■ WHAT THIS TASK INVOLVES: In the entries below, find the line containing "g. pasa al menú de tareas con 4 botones.". Copy it and all lines after it, exactly, through the end.

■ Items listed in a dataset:
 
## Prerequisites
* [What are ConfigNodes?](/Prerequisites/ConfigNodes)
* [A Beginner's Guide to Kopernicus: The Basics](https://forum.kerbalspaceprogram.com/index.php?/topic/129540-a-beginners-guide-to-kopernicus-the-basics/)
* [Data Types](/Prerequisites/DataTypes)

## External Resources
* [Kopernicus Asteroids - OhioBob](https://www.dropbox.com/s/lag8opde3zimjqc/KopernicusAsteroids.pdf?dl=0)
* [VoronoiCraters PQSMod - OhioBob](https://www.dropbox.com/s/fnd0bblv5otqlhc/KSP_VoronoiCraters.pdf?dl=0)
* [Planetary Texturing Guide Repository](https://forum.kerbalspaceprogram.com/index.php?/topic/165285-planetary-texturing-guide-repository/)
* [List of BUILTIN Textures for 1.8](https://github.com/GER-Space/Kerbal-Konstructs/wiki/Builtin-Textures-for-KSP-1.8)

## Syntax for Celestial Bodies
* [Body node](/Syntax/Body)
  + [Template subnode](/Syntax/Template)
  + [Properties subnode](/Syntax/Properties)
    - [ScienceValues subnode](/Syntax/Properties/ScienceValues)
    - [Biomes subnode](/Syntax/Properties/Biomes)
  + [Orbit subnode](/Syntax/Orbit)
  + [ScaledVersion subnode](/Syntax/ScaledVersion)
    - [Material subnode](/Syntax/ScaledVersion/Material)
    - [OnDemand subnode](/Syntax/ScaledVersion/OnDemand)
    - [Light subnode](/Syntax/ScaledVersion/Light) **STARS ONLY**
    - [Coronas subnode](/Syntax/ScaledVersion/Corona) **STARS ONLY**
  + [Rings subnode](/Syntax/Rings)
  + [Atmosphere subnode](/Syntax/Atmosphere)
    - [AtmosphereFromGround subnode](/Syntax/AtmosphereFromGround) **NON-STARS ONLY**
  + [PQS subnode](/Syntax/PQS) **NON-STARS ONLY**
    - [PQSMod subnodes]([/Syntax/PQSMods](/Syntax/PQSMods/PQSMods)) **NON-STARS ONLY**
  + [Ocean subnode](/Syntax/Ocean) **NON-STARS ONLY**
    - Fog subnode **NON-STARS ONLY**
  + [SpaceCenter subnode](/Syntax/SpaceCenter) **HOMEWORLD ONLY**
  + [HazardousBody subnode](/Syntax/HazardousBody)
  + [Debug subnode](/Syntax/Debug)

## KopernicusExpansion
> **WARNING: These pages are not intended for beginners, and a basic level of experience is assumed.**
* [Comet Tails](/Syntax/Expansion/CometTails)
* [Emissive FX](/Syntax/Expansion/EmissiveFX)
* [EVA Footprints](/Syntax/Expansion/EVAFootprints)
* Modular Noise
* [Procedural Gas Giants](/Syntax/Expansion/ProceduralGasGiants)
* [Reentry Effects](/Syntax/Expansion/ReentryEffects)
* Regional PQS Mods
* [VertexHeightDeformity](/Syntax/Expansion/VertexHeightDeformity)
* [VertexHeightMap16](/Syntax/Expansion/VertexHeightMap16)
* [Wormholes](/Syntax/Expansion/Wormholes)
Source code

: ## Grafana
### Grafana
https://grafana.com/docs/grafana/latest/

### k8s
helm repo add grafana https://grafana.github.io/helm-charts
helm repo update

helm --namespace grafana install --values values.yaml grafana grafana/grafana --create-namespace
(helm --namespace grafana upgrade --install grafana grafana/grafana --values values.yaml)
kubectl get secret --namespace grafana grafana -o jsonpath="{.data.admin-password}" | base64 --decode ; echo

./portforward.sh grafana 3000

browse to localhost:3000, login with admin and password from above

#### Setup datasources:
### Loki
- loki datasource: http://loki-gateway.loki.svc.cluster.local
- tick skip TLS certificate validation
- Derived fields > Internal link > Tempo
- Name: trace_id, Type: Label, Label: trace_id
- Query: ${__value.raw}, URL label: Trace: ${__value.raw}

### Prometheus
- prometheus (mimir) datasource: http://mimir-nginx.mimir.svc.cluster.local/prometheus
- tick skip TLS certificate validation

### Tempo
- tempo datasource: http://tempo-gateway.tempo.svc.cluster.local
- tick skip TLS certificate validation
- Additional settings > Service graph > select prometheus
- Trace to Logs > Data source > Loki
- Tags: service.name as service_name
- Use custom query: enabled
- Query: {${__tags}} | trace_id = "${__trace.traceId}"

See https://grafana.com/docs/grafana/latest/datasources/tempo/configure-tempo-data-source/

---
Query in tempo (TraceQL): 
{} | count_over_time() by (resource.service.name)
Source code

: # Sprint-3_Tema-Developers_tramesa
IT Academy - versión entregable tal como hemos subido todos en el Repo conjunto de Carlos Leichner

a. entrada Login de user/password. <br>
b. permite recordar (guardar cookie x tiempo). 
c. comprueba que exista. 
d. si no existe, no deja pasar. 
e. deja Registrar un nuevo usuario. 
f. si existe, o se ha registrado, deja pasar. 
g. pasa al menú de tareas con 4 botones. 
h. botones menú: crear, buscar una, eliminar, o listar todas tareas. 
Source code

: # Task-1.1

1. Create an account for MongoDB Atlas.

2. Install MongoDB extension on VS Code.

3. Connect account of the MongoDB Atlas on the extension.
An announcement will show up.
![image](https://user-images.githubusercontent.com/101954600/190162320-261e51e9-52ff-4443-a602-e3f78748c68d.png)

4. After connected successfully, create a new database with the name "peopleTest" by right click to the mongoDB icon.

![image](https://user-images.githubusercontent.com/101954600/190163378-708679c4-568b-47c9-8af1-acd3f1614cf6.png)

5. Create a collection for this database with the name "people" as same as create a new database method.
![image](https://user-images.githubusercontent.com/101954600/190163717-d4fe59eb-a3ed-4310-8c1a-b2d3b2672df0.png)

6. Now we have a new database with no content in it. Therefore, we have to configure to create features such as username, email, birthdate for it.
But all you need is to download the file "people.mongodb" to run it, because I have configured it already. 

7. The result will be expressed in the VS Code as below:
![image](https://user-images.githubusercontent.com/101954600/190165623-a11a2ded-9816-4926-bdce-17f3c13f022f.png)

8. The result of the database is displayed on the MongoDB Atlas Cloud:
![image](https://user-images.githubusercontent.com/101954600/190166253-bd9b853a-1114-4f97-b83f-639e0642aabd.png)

■ TASK ANSWER:
g. pasa al menú de tareas con 4 botones. 
h. botones menú: crear, buscar una, eliminar, o listar todas tareas. 
Source code

: # Task-1.1

1. Create an account for MongoDB Atlas.

2. Install MongoDB extension on VS Code.

3. Connect account of the MongoDB Atlas on the extension.
An announcement will show up.
![image](https://user-images.githubusercontent.com/101954600/190162320-261e51e9-52ff-4443-a602-e3f78748c68d.png)

4. After connected successfully, create a new database with the name "peopleTest" by right click to the mongoDB icon.

![image](https://user-images.githubusercontent.com/101954600/190163378-708679c4-568b-47c9-8af1-acd3f1614cf6.png)

5. Create a collection for this database with the name "people" as same as create a new database method.
![image](https://user-images.githubusercontent.com/101954600/190163717-d4fe59eb-a3ed-4310-8c1a-b2d3b2672df0.png)

6. Now we have a new database with no content in it. Therefore, we have to configure to create features such as username, email, birthdate for it.
But all you need is to download the file "people.mongodb" to run it, because I have configured it already. 

7. The result will be expressed in the VS Code as below:
![image](https://user-images.githubusercontent.com/101954600/190165623-a11a2ded-9816-4926-bdce-17f3c13f022f.png)

8. The result of the database is displayed on the MongoDB Atlas Cloud:
![image](https://user-images.githubusercontent.com/101954600/190166253-bd9b853a-1114-4f97-b83f-639e0642aabd.png)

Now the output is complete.